====== Input for this task

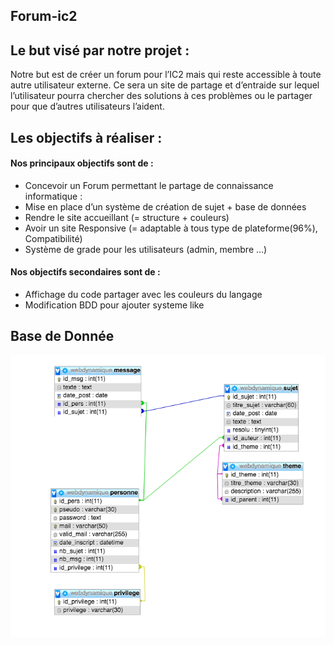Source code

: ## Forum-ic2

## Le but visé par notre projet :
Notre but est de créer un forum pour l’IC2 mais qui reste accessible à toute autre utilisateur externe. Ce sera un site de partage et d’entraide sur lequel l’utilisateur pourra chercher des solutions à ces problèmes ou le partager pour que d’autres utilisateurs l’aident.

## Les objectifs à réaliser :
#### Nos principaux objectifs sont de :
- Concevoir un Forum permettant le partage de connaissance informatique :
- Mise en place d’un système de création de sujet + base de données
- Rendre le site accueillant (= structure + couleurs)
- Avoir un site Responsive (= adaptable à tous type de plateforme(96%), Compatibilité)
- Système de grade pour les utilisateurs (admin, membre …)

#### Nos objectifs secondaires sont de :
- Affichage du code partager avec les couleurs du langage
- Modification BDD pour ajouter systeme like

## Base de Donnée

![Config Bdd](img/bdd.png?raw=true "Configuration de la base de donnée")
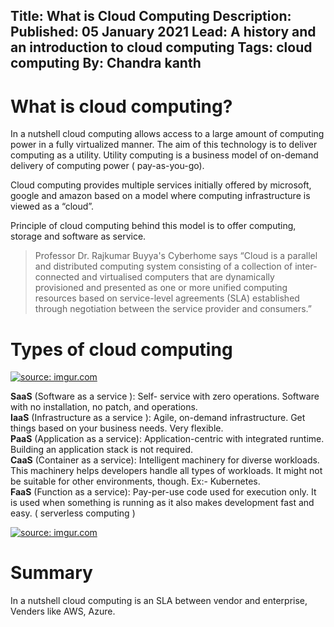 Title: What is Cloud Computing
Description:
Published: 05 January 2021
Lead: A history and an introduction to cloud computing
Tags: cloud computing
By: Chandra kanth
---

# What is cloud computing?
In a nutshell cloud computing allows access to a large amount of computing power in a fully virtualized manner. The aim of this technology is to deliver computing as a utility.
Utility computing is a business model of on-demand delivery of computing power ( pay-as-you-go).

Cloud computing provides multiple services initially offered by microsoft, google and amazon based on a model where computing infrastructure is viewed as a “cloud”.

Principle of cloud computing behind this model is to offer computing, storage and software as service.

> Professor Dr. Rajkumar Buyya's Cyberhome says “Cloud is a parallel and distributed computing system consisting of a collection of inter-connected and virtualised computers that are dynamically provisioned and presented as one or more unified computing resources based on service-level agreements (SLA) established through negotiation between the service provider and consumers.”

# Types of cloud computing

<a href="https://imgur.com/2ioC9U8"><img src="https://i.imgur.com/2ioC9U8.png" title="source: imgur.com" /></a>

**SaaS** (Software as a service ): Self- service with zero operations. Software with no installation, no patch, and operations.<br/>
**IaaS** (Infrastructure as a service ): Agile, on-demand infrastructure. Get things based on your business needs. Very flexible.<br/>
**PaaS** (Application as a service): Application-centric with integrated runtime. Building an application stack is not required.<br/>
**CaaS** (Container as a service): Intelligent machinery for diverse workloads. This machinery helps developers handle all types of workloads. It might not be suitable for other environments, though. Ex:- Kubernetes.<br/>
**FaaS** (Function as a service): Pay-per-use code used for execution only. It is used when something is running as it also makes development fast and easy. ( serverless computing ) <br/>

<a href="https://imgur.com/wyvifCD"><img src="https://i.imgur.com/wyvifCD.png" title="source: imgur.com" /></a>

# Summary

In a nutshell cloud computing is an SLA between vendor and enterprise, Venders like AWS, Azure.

============
====== Input for this task

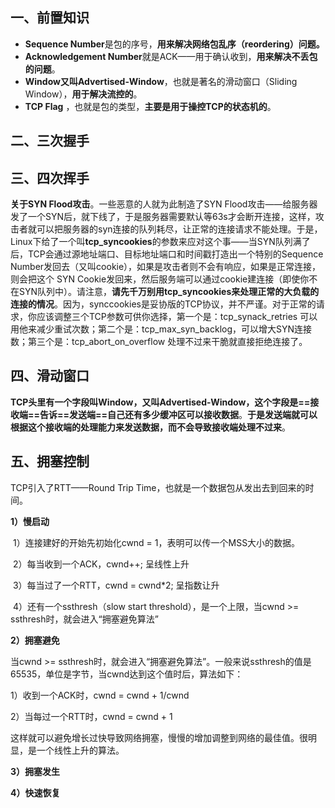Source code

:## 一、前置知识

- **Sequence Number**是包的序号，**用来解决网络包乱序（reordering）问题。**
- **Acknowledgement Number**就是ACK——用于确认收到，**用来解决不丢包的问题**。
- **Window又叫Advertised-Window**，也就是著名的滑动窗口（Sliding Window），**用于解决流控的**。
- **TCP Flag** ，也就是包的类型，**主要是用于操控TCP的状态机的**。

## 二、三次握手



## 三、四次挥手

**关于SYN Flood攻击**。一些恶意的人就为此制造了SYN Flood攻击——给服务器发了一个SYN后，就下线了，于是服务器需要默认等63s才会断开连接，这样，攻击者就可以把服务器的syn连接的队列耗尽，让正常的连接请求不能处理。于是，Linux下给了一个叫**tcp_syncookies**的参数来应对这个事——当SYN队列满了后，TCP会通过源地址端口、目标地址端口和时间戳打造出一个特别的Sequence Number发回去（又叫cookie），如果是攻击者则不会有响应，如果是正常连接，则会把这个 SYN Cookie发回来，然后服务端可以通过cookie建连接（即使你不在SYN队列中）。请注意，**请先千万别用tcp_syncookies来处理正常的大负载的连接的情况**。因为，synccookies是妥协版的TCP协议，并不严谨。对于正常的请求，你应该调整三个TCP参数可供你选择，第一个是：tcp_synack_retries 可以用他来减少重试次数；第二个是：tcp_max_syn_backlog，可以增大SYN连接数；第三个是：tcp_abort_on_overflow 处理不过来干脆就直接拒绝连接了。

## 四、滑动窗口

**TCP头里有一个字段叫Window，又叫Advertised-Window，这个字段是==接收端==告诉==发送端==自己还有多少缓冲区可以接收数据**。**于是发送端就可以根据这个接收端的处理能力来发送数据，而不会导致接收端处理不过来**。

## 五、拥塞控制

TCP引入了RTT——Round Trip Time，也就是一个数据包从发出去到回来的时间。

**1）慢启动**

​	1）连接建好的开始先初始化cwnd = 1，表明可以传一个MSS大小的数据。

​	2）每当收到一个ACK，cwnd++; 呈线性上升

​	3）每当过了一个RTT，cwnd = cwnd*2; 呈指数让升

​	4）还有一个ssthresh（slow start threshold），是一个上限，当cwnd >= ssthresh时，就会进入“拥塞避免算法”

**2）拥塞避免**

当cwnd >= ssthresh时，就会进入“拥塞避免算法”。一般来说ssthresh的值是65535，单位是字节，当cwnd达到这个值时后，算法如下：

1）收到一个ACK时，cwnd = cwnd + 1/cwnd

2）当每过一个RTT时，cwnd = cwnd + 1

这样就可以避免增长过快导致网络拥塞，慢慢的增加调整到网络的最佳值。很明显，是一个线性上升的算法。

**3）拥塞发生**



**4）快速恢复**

============
====== Input for this task

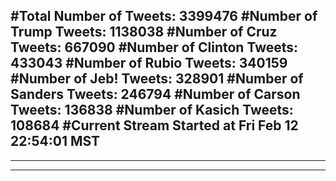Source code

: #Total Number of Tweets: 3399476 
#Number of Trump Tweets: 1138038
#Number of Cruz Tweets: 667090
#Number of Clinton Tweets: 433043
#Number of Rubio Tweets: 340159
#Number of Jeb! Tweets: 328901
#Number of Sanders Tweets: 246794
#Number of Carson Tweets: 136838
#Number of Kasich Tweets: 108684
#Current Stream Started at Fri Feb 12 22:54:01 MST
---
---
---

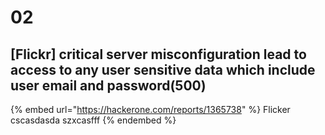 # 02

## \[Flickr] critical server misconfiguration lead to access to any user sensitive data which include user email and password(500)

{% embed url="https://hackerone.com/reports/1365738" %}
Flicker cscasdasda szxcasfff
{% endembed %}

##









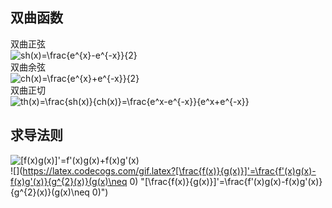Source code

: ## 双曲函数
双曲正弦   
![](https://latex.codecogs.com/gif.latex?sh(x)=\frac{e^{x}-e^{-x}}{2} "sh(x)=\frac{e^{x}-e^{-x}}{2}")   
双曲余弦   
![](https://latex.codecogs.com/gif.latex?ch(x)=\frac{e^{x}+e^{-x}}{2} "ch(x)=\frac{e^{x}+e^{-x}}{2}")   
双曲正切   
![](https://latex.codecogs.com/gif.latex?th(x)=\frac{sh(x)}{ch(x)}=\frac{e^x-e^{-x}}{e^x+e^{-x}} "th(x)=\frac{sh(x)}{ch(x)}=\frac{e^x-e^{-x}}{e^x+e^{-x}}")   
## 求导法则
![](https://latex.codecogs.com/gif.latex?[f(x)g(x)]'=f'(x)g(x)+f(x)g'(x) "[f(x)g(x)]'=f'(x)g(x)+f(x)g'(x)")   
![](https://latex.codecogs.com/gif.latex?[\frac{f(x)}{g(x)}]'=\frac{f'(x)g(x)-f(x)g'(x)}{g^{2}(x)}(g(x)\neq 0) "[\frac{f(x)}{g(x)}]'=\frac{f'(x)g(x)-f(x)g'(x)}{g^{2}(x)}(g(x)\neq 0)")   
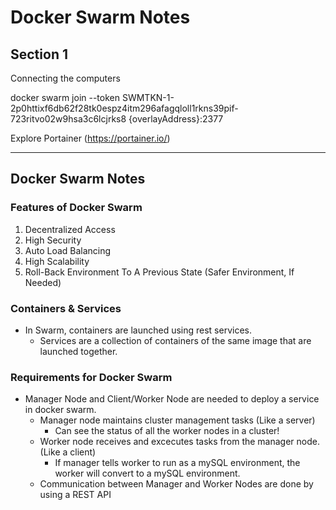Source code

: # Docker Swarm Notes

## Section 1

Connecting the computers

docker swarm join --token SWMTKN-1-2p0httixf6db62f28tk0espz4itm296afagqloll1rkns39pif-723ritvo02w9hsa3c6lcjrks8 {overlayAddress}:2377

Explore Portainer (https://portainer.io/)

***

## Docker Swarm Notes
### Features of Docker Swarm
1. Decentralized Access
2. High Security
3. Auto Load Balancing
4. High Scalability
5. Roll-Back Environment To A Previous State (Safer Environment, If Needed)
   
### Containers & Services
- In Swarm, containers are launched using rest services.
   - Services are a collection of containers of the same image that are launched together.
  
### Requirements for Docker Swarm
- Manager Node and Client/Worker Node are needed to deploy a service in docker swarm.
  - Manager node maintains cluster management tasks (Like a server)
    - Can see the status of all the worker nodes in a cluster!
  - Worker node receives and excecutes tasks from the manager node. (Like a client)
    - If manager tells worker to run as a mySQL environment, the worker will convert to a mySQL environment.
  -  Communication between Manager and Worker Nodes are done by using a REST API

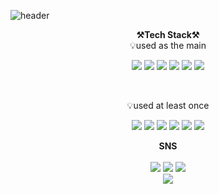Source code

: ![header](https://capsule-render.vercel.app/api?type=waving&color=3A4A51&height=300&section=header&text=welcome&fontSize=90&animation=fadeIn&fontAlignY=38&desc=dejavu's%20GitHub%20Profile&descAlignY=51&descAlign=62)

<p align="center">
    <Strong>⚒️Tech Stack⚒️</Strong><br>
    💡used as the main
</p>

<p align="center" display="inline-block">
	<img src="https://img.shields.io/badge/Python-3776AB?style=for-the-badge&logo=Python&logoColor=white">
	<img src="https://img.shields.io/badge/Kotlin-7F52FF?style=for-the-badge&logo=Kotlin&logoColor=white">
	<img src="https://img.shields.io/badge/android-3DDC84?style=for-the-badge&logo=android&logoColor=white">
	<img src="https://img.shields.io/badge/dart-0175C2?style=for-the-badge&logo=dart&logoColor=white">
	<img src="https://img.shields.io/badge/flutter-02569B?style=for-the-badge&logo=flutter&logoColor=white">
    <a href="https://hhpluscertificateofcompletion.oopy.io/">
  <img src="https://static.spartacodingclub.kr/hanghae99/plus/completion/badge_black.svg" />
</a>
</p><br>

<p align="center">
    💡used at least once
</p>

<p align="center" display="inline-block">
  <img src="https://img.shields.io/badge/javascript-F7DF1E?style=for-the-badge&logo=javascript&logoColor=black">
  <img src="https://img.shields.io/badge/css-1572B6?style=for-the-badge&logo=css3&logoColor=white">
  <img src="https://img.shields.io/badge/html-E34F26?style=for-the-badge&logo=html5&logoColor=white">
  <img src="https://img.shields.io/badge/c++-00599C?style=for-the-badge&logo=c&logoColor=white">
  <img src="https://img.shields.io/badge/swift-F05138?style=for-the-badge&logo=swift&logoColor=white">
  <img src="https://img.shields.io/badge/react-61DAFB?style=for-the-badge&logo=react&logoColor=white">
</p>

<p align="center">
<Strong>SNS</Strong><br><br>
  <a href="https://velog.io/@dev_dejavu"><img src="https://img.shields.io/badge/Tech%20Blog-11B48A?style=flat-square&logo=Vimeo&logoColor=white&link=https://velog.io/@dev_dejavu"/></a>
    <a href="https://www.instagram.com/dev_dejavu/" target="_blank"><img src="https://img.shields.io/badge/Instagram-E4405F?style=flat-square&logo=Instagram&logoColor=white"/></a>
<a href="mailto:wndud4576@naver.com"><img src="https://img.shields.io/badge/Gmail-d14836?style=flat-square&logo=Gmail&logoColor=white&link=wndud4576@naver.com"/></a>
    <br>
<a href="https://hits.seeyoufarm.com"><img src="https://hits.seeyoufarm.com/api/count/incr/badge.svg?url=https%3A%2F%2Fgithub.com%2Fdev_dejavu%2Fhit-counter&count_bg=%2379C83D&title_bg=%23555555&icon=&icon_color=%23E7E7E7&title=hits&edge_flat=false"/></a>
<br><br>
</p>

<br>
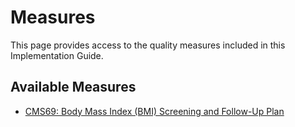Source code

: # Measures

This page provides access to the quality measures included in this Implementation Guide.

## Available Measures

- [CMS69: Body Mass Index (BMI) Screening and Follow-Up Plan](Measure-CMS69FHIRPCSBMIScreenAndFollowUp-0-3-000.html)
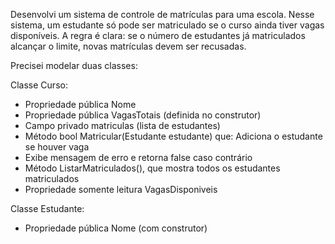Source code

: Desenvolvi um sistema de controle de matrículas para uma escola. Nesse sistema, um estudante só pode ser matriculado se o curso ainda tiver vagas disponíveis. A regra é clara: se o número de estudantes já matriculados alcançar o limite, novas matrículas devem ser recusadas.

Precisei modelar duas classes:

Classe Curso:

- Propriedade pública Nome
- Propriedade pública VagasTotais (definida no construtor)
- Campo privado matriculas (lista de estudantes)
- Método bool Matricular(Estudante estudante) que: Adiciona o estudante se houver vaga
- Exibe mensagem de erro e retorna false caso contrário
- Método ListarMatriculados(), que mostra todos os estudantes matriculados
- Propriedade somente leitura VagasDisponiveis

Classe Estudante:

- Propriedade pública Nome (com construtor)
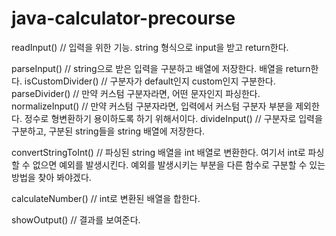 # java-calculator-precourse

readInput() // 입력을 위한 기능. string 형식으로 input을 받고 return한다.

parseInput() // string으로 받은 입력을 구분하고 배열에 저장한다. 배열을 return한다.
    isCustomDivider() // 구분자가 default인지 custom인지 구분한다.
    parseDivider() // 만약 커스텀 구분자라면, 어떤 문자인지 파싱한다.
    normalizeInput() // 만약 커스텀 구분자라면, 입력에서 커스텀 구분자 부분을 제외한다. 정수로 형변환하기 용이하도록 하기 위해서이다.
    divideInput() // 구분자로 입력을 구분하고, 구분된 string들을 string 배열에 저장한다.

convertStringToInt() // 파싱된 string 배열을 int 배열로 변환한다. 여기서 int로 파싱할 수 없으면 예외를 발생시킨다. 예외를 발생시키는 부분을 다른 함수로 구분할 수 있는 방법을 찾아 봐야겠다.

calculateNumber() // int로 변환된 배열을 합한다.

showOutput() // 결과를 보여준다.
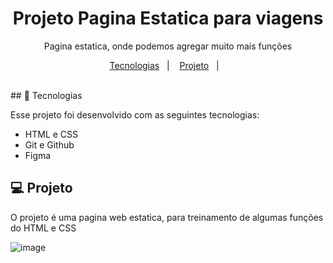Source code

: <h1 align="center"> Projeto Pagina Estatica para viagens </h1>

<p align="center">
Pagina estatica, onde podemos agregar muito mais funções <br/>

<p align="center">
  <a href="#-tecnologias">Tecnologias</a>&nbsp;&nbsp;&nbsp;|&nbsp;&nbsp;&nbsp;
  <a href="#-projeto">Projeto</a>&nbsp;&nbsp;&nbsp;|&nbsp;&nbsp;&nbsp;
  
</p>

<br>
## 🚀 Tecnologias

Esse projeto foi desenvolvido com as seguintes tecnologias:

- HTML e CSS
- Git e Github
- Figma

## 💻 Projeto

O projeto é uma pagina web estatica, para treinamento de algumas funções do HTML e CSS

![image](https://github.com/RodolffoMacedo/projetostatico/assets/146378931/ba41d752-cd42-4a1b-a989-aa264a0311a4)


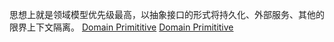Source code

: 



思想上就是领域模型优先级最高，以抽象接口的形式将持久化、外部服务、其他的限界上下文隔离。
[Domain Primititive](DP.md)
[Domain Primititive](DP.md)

============

What to do
Indicate how many lines of the material include the word "link"; the number alone is required.

Result of this exercise
2